About this exercise. The response must contain every line below in which "height" appears.

##### Provided records #####

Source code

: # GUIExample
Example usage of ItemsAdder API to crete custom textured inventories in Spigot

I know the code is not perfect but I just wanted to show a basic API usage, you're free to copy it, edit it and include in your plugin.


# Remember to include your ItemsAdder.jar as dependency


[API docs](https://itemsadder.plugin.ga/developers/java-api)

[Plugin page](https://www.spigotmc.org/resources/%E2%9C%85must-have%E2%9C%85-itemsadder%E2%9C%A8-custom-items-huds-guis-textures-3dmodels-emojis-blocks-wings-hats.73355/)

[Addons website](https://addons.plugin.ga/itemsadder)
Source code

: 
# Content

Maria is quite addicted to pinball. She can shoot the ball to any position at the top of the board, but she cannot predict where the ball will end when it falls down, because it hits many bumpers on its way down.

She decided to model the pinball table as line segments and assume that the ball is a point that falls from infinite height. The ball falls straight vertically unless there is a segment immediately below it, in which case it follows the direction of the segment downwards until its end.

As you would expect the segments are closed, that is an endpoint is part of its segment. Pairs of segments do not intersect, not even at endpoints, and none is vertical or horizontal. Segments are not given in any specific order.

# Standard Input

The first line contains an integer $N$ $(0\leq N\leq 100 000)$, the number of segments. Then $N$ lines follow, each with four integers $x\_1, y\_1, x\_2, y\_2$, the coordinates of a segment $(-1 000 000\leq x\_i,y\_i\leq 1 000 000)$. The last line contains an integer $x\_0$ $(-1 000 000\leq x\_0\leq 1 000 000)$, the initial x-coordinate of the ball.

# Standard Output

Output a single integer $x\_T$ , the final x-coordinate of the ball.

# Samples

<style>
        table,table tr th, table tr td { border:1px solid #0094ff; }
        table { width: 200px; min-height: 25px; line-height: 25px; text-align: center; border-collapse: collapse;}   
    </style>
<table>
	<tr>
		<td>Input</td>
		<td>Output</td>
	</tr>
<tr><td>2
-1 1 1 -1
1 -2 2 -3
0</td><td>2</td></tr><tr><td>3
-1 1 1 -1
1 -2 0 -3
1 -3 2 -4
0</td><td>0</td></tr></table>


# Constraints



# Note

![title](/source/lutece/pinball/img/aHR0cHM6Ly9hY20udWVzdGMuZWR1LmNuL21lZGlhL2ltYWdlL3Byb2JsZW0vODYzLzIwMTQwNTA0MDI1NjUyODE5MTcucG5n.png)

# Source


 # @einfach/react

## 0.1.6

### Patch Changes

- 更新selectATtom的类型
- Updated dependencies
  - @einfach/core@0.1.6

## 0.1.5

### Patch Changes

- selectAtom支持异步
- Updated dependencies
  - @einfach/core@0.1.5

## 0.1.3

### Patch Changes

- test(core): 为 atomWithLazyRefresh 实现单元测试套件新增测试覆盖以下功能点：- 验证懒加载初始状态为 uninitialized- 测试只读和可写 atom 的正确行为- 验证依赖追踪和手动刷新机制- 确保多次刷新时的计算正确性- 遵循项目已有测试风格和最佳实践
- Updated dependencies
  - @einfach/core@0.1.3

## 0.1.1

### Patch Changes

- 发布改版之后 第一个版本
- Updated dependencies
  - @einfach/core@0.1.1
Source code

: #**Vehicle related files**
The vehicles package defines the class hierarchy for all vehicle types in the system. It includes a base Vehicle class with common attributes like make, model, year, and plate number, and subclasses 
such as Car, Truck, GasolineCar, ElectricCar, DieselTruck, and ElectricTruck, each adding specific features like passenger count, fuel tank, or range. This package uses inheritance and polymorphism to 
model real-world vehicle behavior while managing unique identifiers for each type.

#####

The completed task.
She decided to model the pinball table as line segments and assume that the ball is a point that falls from infinite height. The ball falls straight vertically unless there is a segment immediately below it, in which case it follows the direction of the segment downwards until its end.
        table { width: 200px; min-height: 25px; line-height: 25px; text-align: center; border-collapse: collapse;}   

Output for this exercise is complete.